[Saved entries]
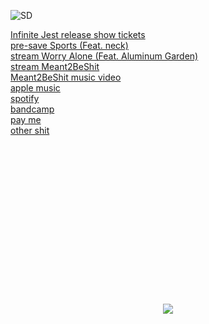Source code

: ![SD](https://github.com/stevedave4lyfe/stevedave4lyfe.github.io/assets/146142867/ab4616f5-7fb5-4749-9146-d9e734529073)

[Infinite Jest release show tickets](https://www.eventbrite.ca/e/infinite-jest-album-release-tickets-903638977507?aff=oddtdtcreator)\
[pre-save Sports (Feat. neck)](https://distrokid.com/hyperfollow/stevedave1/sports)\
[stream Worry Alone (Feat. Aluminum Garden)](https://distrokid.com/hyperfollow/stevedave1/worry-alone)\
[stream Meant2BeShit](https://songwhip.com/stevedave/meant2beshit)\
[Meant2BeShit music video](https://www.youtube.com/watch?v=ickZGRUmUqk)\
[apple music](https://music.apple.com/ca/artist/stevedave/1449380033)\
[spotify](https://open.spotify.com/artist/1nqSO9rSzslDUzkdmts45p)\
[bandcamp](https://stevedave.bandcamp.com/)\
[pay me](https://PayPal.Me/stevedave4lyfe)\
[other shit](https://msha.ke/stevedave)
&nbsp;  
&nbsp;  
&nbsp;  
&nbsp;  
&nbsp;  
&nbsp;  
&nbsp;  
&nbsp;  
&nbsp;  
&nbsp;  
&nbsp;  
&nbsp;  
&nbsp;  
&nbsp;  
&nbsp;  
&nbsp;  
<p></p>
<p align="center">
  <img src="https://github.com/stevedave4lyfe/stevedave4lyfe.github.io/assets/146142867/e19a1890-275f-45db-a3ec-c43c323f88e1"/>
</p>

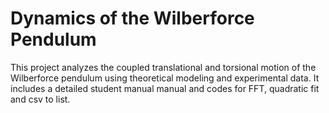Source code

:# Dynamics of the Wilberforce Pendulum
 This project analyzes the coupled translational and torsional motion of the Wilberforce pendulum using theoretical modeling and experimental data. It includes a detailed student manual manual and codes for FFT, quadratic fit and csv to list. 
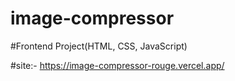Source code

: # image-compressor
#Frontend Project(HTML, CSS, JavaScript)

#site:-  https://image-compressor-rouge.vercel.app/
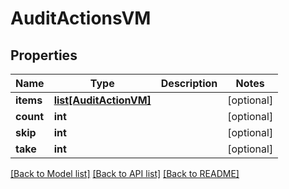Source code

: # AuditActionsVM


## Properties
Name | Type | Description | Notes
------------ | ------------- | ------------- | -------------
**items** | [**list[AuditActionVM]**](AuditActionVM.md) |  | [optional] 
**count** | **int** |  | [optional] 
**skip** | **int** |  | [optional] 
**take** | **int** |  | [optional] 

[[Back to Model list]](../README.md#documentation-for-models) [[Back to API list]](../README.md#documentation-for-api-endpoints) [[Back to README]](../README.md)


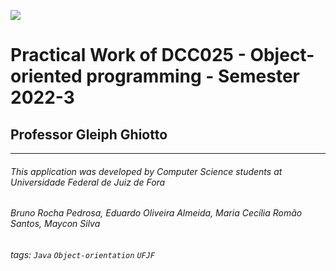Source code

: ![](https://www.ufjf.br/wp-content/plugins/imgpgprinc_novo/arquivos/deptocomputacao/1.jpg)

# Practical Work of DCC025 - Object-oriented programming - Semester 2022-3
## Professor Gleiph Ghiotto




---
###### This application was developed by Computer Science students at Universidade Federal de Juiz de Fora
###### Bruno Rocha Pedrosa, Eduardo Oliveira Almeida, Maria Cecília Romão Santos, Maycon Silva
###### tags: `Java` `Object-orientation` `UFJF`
==
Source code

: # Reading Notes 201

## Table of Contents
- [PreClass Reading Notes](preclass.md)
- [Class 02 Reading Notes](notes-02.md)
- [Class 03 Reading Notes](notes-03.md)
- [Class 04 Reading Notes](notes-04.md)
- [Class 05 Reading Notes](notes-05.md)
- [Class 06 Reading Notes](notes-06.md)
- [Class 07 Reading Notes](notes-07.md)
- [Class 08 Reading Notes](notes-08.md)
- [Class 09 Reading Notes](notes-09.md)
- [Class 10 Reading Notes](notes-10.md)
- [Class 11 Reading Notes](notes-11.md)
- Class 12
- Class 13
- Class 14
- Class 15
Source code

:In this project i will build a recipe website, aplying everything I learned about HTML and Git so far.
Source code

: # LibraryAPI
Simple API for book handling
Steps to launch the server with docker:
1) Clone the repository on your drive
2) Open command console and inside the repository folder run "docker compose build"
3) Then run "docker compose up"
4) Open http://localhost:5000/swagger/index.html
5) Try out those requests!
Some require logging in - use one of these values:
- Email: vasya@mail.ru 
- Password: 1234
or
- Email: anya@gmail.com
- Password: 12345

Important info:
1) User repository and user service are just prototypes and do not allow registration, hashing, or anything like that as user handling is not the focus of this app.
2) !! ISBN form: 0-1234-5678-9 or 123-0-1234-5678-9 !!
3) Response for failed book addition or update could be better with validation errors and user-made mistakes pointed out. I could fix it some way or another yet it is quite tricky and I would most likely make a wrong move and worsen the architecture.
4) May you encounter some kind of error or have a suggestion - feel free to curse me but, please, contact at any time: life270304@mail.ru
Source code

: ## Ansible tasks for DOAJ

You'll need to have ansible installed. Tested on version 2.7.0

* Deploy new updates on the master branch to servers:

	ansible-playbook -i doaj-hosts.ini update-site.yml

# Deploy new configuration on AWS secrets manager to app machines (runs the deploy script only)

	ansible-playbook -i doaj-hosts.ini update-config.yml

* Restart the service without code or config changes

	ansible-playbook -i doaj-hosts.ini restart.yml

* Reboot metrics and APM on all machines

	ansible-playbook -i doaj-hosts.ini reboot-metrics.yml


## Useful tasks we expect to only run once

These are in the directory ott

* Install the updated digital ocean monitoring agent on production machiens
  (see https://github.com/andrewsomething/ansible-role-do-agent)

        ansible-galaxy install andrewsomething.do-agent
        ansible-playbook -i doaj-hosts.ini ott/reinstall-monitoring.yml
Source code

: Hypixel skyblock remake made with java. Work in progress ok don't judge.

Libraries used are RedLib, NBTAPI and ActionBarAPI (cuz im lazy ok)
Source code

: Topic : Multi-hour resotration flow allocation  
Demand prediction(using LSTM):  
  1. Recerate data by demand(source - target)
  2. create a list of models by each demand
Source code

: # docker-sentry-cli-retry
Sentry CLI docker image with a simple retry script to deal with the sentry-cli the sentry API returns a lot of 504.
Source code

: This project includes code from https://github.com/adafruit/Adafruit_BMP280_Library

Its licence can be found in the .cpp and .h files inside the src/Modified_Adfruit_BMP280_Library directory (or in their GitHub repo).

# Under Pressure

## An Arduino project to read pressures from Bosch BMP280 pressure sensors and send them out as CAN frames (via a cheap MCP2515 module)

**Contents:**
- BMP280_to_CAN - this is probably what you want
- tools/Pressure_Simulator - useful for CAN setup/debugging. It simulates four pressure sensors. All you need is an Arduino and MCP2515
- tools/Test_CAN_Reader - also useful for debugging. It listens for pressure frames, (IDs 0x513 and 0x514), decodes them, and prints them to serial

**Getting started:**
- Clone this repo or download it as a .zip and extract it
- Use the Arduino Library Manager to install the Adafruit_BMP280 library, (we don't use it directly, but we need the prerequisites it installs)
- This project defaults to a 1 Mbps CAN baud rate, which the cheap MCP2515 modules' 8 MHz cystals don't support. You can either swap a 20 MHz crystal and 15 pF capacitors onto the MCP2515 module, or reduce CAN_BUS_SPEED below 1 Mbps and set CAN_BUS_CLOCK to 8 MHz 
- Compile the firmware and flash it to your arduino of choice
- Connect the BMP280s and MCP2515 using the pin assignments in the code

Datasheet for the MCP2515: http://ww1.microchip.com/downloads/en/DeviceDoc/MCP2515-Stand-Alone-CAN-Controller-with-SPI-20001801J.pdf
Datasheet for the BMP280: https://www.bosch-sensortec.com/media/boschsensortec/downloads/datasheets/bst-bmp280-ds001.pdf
* * *
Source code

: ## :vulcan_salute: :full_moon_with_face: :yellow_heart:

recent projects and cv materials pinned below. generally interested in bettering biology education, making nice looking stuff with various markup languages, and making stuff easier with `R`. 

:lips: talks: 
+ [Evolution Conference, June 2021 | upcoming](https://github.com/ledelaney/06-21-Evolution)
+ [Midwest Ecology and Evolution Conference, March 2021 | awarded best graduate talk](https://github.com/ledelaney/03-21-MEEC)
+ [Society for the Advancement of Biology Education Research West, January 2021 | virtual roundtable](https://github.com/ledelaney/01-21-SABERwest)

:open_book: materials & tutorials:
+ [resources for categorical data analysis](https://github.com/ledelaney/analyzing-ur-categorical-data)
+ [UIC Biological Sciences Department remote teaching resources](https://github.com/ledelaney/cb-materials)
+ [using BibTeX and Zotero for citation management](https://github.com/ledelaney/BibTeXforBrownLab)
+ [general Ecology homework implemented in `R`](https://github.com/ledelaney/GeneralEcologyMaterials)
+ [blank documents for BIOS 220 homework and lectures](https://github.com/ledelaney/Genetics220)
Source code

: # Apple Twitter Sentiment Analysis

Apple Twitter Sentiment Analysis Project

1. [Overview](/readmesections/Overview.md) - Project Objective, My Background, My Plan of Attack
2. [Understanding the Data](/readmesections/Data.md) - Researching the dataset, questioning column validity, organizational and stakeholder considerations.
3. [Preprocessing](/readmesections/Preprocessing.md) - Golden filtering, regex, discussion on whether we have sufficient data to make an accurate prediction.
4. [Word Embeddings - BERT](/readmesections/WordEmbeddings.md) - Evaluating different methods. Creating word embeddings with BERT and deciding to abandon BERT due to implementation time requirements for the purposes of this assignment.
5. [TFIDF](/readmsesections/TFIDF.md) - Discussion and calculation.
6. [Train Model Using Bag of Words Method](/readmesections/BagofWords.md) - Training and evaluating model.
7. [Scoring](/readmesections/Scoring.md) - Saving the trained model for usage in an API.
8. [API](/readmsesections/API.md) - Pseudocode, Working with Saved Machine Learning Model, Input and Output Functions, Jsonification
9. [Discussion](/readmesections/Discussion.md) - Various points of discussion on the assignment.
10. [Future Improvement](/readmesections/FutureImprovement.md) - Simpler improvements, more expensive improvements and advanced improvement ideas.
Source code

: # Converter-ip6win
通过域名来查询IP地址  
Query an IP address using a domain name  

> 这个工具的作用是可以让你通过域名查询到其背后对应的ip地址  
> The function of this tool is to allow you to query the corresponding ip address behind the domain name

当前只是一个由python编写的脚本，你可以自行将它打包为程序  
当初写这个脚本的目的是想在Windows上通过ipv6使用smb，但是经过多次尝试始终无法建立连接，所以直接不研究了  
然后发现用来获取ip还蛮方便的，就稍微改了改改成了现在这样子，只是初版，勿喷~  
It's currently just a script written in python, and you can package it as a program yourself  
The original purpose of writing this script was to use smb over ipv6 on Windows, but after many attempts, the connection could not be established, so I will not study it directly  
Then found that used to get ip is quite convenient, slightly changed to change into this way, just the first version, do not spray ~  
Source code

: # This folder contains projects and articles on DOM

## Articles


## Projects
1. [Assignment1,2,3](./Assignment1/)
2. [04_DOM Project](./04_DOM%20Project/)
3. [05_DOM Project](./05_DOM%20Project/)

## Required action
Say how many lines in the entries include the word "could", with no text around the number.

## Task result
2